■ Work order
Output exactly, with nothing added, the entries from the first line through the line with "## Redxi é uma".

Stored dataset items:
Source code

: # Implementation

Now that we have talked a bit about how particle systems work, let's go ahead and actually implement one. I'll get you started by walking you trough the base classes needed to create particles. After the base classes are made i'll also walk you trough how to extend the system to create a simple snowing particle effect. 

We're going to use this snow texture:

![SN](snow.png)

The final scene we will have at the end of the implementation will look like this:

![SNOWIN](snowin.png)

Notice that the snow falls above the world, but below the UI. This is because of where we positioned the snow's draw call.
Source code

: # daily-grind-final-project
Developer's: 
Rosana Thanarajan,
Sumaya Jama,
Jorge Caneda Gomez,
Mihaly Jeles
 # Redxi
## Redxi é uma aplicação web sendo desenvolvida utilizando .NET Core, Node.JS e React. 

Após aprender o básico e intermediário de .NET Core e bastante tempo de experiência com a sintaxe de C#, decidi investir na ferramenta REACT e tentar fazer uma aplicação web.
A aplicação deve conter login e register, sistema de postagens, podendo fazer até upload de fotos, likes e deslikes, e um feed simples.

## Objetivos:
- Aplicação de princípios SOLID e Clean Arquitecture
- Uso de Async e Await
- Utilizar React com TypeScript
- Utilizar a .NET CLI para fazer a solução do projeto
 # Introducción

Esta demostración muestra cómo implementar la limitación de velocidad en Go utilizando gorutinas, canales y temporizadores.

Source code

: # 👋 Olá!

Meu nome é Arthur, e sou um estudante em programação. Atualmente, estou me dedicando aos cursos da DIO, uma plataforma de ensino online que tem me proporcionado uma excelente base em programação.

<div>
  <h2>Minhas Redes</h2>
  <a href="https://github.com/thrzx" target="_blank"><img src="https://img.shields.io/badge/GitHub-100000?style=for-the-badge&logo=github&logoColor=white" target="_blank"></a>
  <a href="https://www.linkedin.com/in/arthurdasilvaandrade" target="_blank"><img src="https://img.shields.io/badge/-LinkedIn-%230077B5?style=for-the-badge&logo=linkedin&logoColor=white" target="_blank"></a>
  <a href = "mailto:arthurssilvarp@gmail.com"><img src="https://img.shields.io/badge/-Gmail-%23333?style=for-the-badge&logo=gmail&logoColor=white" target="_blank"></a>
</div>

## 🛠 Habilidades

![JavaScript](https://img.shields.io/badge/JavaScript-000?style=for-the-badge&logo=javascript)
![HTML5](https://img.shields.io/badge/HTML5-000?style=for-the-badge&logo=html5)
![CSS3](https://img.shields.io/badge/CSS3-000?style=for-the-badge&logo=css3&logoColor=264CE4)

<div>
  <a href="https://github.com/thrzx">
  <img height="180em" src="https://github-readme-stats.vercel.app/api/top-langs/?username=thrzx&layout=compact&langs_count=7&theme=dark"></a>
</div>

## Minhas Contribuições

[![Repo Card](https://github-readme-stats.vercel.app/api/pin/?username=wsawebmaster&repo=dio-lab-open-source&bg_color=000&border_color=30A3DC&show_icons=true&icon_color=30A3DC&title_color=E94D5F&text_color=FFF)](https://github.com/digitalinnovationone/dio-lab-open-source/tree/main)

■ Output of the exercise
Source code

: # Implementation

Now that we have talked a bit about how particle systems work, let's go ahead and actually implement one. I'll get you started by walking you trough the base classes needed to create particles. After the base classes are made i'll also walk you trough how to extend the system to create a simple snowing particle effect. 

We're going to use this snow texture:

![SN](snow.png)

The final scene we will have at the end of the implementation will look like this:

![SNOWIN](snowin.png)

Notice that the snow falls above the world, but below the UI. This is because of where we positioned the snow's draw call.
Source code

: # daily-grind-final-project
Developer's: 
Rosana Thanarajan,
Sumaya Jama,
Jorge Caneda Gomez,
Mihaly Jeles
 # Redxi
## Redxi é uma aplicação web sendo desenvolvida utilizando .NET Core, Node.JS e React. 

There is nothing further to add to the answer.